Supporters, who include many of the state's registrars, say the new systems promise paperless elections that are cheaper to administer, faster to tally and free of the paper chads that gained infamy in the last presidential election.
Touch screens prompt voters to make selections in all races and let them review their choices, reducing the chance that voters inadvertently will skip a race. The machines also display ballots in multiple languages. Audio units allow blind voters to cast ballots without assistance. Centralized databases allow voters to go to any polling place in their county and cast local ballots.
But some computer scientists and election watchdog groups have raised questions about the security of electronic voting. They contend that the machines are vulnerable to software bugs or "malicious" code and lack the simple guarantee of a paper ballot, which can be recounted and examined by hand.
They point to surprising election results, such as former Democratic Sen. Max Cleland's upset defeat in Georgia's 2002 senatorial race, and question recounts, such as one in January of this year in which 134 blank electronic ballots were cast in a tightly contested race for a Florida state House seat.
In Internet chat groups, electronic voting machines have become the fulcrum of sometimes elaborate conspiracy theories, which lack conclusive evidence, but not ardor, in their insistence that the systems threaten American democracy. But even those who don't go that far urge caution.
"Once a ballot is cast, you can't pull it back out," said David Jefferson, a computer scientist at the Lawrence Livermore National Laboratory who sat on voting technology task forces in California and at the federal level. "After the fact, you cannot recover from problems. It's not like a financial system, where you can take reasonable risks; in voting, you just can't."
In January, computer security experts hired by the Maryland Legislature to test that state's new electronic voting machines reported that they had been able to hack into the system. The team proposed taking short-term measures to secure the machines for use in today's election, but also recommended that some sort of backup, such as a paper trail, be used in the future.
Such concerns have prompted some election authorities, including California Secretary of State Kevin Shelley, to add security measures to the electronic voting process. And that has left local officials struggling to defend their systems.
Some experts say that election officials, in a hurry to avoid repeating Florida's agonizing voting problems, rushed into buying electronic voting machines before the technology was ready.
After 2000, "the punch cards in Florida were the target, so the major concern was to get rid of them," said Richard Smolka, a professor emeritus of political science at American University in Washington, D.C., who is involved in election reform efforts. "But the standards weren't there to replace them. They clearly put the cart before the horse."
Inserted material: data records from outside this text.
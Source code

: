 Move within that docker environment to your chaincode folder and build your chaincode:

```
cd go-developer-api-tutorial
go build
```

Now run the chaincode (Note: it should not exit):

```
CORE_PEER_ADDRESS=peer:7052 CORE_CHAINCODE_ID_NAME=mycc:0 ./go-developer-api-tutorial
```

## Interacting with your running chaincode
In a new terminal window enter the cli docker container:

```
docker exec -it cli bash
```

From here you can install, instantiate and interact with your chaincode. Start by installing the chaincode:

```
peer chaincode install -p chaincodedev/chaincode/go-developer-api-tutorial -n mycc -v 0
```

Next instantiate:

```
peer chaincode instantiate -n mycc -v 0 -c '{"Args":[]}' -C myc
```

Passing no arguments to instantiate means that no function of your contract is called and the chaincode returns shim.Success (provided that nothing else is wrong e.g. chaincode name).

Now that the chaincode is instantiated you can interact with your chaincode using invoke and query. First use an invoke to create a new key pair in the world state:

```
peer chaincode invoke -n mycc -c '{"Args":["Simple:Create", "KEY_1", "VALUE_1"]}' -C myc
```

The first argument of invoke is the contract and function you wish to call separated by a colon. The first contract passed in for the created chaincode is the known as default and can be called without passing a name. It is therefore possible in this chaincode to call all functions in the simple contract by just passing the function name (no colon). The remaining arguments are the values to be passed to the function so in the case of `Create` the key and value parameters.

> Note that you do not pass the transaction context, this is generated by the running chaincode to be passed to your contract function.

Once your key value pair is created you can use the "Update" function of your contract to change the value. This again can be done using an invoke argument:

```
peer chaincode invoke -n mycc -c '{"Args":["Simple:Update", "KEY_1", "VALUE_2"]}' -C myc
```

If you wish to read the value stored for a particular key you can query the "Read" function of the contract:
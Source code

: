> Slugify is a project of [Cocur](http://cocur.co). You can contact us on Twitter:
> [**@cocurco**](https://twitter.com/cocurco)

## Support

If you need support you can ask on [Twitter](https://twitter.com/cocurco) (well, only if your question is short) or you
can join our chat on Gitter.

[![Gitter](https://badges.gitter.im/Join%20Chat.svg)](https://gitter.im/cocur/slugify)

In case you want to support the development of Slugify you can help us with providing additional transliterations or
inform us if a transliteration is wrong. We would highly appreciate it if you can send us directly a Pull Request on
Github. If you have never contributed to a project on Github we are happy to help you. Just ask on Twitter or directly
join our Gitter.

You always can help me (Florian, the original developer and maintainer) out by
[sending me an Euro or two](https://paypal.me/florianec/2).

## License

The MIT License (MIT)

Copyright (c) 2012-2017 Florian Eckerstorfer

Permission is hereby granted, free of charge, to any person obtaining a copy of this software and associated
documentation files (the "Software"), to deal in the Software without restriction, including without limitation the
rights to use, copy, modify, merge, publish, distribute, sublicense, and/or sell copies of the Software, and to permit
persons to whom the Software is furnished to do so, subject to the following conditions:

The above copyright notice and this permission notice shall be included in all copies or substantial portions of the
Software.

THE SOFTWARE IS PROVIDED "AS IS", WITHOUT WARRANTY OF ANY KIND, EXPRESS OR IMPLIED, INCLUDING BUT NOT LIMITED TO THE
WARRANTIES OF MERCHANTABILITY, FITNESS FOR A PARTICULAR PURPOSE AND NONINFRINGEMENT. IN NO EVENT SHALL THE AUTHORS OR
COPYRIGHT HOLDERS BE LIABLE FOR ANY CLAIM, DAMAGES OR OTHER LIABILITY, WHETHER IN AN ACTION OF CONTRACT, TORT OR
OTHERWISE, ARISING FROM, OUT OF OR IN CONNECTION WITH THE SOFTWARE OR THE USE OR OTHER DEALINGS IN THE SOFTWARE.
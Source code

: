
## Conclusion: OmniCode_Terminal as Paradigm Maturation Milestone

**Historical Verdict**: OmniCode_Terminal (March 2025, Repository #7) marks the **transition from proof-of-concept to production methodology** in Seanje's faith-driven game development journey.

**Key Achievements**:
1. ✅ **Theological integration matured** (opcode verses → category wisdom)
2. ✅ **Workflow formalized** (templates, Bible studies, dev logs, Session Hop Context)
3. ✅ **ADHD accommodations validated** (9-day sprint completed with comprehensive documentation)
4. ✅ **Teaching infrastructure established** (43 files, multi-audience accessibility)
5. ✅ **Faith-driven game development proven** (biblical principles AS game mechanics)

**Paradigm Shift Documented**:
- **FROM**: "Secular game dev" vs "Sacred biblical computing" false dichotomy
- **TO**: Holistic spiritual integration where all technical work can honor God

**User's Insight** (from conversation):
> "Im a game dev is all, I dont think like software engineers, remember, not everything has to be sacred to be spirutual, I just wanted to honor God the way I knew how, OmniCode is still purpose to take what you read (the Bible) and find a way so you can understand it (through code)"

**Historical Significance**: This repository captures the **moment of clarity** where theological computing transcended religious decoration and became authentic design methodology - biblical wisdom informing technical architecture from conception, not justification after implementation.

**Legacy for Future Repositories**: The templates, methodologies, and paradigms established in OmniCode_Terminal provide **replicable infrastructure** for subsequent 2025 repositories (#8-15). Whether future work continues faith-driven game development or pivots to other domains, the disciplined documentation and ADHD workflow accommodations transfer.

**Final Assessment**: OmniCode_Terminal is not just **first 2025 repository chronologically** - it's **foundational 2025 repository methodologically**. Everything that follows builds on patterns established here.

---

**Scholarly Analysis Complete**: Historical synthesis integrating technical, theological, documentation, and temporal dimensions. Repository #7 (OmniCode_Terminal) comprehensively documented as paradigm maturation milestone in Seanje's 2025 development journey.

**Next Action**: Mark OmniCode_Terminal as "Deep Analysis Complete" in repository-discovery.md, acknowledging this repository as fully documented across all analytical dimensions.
In 2002, Congress passed the Help America Vote Act, which appropriated $3.9 billion for election reform. A sizable chunk of that was set aside for replacing antiquated voting equipment. State governments provided additional financing; in California that year, voters passed Proposition 41, a $200-million bond measure reserved for upgrading voting systems.
The suddenly available money represented a bonanza in a normally staid industry whose base, according to Caltech economist Thomas Palfrey, is smaller than that of the domestic lawnmower market.
Vendors across America aggressively courted voter registrars, who mostly welcomed the technology. From 2000 to 2002, the number of counties operating some kind of electronic system nearly doubled, from 309 to 547, according to Election Data Services, a consulting firm in Washington, D.C.
By November, about 50 million people nationwide will be able to vote electronically, Election Data Services says.
"The registrars were itching to have the ... money, and they wanted to join the electronic revolution like everyone else," Jefferson said. "I don't begrudge them that, but it made them grasp at this brass ring of clean, chadless elections."
Unlike paper-based systems, with their shuffle of ballot cards, pens or styluses and bulky ballot boxes, electronic systems are straightforward. Voters activate the machines with "smart cards" and navigate their ballots by touching screen displays, tapping keys or spinning selector wheels. Choices are saved to memory cards sealed in the machines.